まだ幼い時に、長女バッタとそっくりに腕が腫れ上がったことがある。どうやら蜘蛛が腕に這い、噛まれたか何かで、アレルギー反応を起こしてしまっていた。それ以来、どうも蜘蛛は苦手中の苦手。田舎家のこともあり、天井や窓の隅に蜘蛛の巣があっても、ちっとも気にしないでいたが、子供はそうではないようだった。蜘蛛はあれだけ大きく長い脚をしていても、ぱんと叩けば、あっけなく小さくなってしまう。外に退散願う場合は、箒の先に絡めて救出し、外で一振り。そんなことも、末娘バッタにはできない。
他の昆虫に対しては寛容で、大騒ぎをしないところをみると、やはり昔、寝込みを襲われ、腕が腫れ上がったことでの恐怖が根底にあるのだろう。いつかは親になり、我が子を敵から守るためにも奮い立つことで、蜘蛛アレルギーから克服するのだろうかと、ぼんやりと思う。
「ママ、雪!雪だよ!」
ちらちらと白いものが舞い落ちている。今シーズン、いつになく穏やかな気候が続いていたが、遂に寒気団のお出ましか。

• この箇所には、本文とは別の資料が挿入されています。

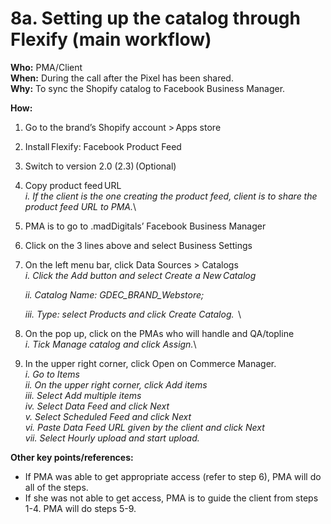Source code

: # 8a. Setting up the catalog through Flexify (main workflow)

**Who:** PMA/Client \
**When:** During the call after the Pixel has been shared. \
**Why:** To sync the Shopify catalog to Facebook Business Manager.&#x20;

**How:**&#x20;

1. Go to the brand’s Shopify account > Apps store &#x20;
2. Install Flexify: Facebook Product Feed &#x20;
3. Switch to version 2.0 (2.3) (Optional)&#x20;
4. Copy product feed URL \
   _i._ _If the client is the one creating the product feed, client is to share the product feed URL to PMA._\

5. PMA is to go to .madDigitals’ Facebook Business Manager &#x20;
6. Click on the 3 lines above and select Business Settings&#x20;
7.  On the left menu bar, click Data Sources > Catalogs \
    _i. Click the Add button and select Create a New Catalog_ &#x20;

    _ii. Catalog Name: GDEC\_BRAND\_Webstore;_ &#x20;

    _iii. Type: select Products and click Create Catalog._  \

8. On the pop up, click on the PMAs who will handle and QA/topline\
   _i. Tick Manage catalog and click Assign._\

9. In the upper right corner, click Open on Commerce Manager.\
   _i. Go to Items_ \
   _ii. On the upper right corner, click Add items_ \
   _iii. Select Add multiple items_ \
   _iv. Select Data Feed and click Next_ \
   _v. Select Scheduled Feed and click Next_ \
   _vi. Paste Data Feed URL given by the client and click Next_ \
   _vii. Select Hourly upload and start upload._&#x20;



**Other key points/references:**&#x20;

* If PMA was able to get appropriate access (refer to step 6), PMA will do all of the steps.&#x20;
* If she was not able to get access, PMA is to guide the client from steps 1-4. PMA will do steps 5-9.&#x20;
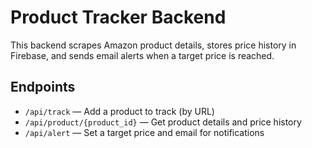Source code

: # Product Tracker Backend

This backend scrapes Amazon product details, stores price history in Firebase, and sends email alerts when a target price is reached.

## Endpoints

- `/api/track` — Add a product to track (by URL)
- `/api/product/{product_id}` — Get product details and price history
- `/api/alert` — Set a target price and email for notifications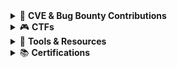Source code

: <details>
  <summary>🐞 <strong>CVE & Bug Bounty Contributions</strong></summary>
<kbd> <br> <a href="https://github.com/SecShiv/CVE/blob/main/CVE-2024-50807.md">CVE-2024-50807</a> <br> </kbd>
  
- Self-Hosted Government/Municipality, CMS
- 1 Earned Web Bug    

</details>

<details>
  <summary>🎮 <strong>CTFs</strong></summary>

- [HackTheBox](https://app.hackthebox.com/profile/1883023), [HackTheBox UNI CTFs](https://ctf.hackthebox.com/user/profile/543340), [HackTheBox CTFs](https://ctf.hackthebox.com/user/profile/340538)  
- [TryHackMe](https://tryhackme.com/p/HackShiv)  
- [RootMe](https://www.root-me.org/HackShiv?lang=en#1fd907f1a92ab32cb510f5b331f03d30)  
- [Bl4ckh4ck5's XSS CTFs 😉:](https://ctfs.hackoclipse.com/) Completed CTFs 4, 5, 8, 10, 12
  - https://x.com/bl4ckh4ck5/

</details>

<details>
  <summary>🧰 <strong>Tools & Resources</strong></summary>

- [Dorking](https://github.com/SecShiv/OneDorkForAll)  
- [Common Auth Bypass Headers](https://github.com/SecShiv/40XHeaderBypasser)  
- [And More..](https://github.com/SecShiv?tab=repositories)  

</details>

<details>
  <summary>📚 <strong>Certifications</strong></summary>

- [Pentest+, Net+, A+, etc.](https://www.credly.com/users/shivam-khanna.f03465d1)  
- [Notes](https://github.com/SecShiv/Cert-Notes) 

</details>
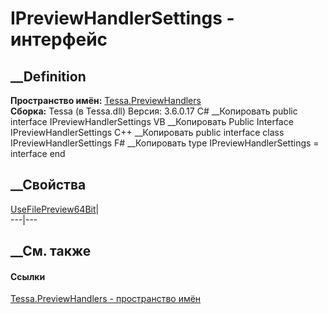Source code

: # IPreviewHandlerSettings - интерфейс
##  __Definition
 **Пространство имён:** [Tessa.PreviewHandlers](N_Tessa_PreviewHandlers.htm)  
 **Сборка:** Tessa (в Tessa.dll) Версия: 3.6.0.17
C# __Копировать
     public interface IPreviewHandlerSettings
VB __Копировать
     Public Interface IPreviewHandlerSettings
C++ __Копировать
     public interface class IPreviewHandlerSettings
F# __Копировать
     type IPreviewHandlerSettings = interface end
##  __Свойства
[UseFilePreview64Bit](P_Tessa_PreviewHandlers_IPreviewHandlerSettings_UseFilePreview64Bit.htm)|  
---|---  
## __См. также
#### Ссылки
[Tessa.PreviewHandlers - пространство имён](N_Tessa_PreviewHandlers.htm)
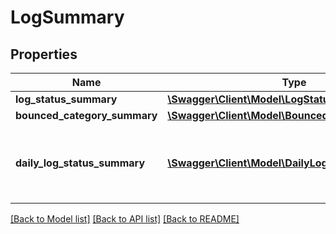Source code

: # LogSummary

## Properties
Name | Type | Description | Notes
------------ | ------------- | ------------- | -------------
**log_status_summary** | [**\Swagger\Client\Model\LogStatusSummary**](LogStatusSummary.md) |  | 
**bounced_category_summary** | [**\Swagger\Client\Model\BouncedCategorySummary**](BouncedCategorySummary.md) |  | 
**daily_log_status_summary** | [**\Swagger\Client\Model\DailyLogStatusSummary[]**](DailyLogStatusSummary.md) | Daily summary of log status, based on specified date range. | 

[[Back to Model list]](../README.md#documentation-for-models) [[Back to API list]](../README.md#documentation-for-api-endpoints) [[Back to README]](../README.md)


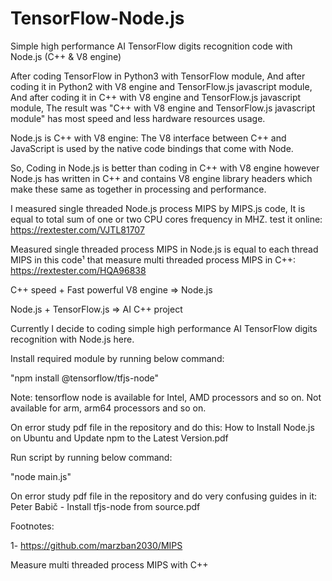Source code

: # TensorFlow-Node.js
Simple high performance AI TensorFlow digits recognition code with Node.js (C++ &amp; V8 engine)

After coding TensorFlow in Python3 with TensorFlow module,
And after coding it in Python2 with V8 engine and TensorFlow.js javascript module,
And after coding it in C++ with V8 engine and TensorFlow.js javascript module,
The result was "C++ with V8 engine and TensorFlow.js javascript module" has most speed and less hardware resources usage.

Node.js is C++ with V8 engine: The V8 interface between C++ and JavaScript is used by the native code bindings that come with Node.

So, Coding in Node.js is better than coding in C++ with V8 engine however Node.js has written in C++ and contains V8 engine library headers which make these same as together in processing and performance.

I measured single threaded Node.js process MIPS by MIPS.js code, It is equal to total sum of one or two CPU cores frequency in MHZ.
test it online:
https://rextester.com/VJTL81707

Measured single threaded process MIPS in Node.js is equal to each thread MIPS in this code¹ that measure multi threaded process MIPS in C++:
https://rextester.com/HQA96838


C++ speed + Fast powerful V8 engine => Node.js


Node.js + TensorFlow.js => AI C++ project


Currently I decide to coding simple high performance AI TensorFlow digits recognition with Node.js here.


Install required module by running below command:

"npm install @tensorflow/tfjs-node"

Note: tensorflow node is available for Intel, AMD processors and so on. Not available for arm, arm64 processors and so on.

On error study pdf file in the repository and do this: How to Install Node.js on Ubuntu and Update npm to the Latest Version.pdf

Run script by running below command:

"node main.js"

On error study pdf file in the repository and do very confusing guides in it: Peter Babič - Install tfjs-node from source.pdf

Footnotes:

1- https://github.com/marzban2030/MIPS

Measure multi threaded process MIPS with C++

犬と子供は大の雪好きとは言うけれど、確かに。幼い頃に雪が降ったと妹と大騒ぎをしたことを懐かしく思い出す。昔の様に雪だ、雪だと騒がなくなってしまったが、子供が出来て、彼らが大騒ぎをするから、大人になると少しのことでは動じなくなるからなのか。
ノーマルを履いたままの車での走行は出来るだけ勘弁したいな。そんな現実的なことがちらりと頭を過ぎる。
外では苔の上に雪が舞い降りている。
抹茶に粉砂糖を振りかけたかのように。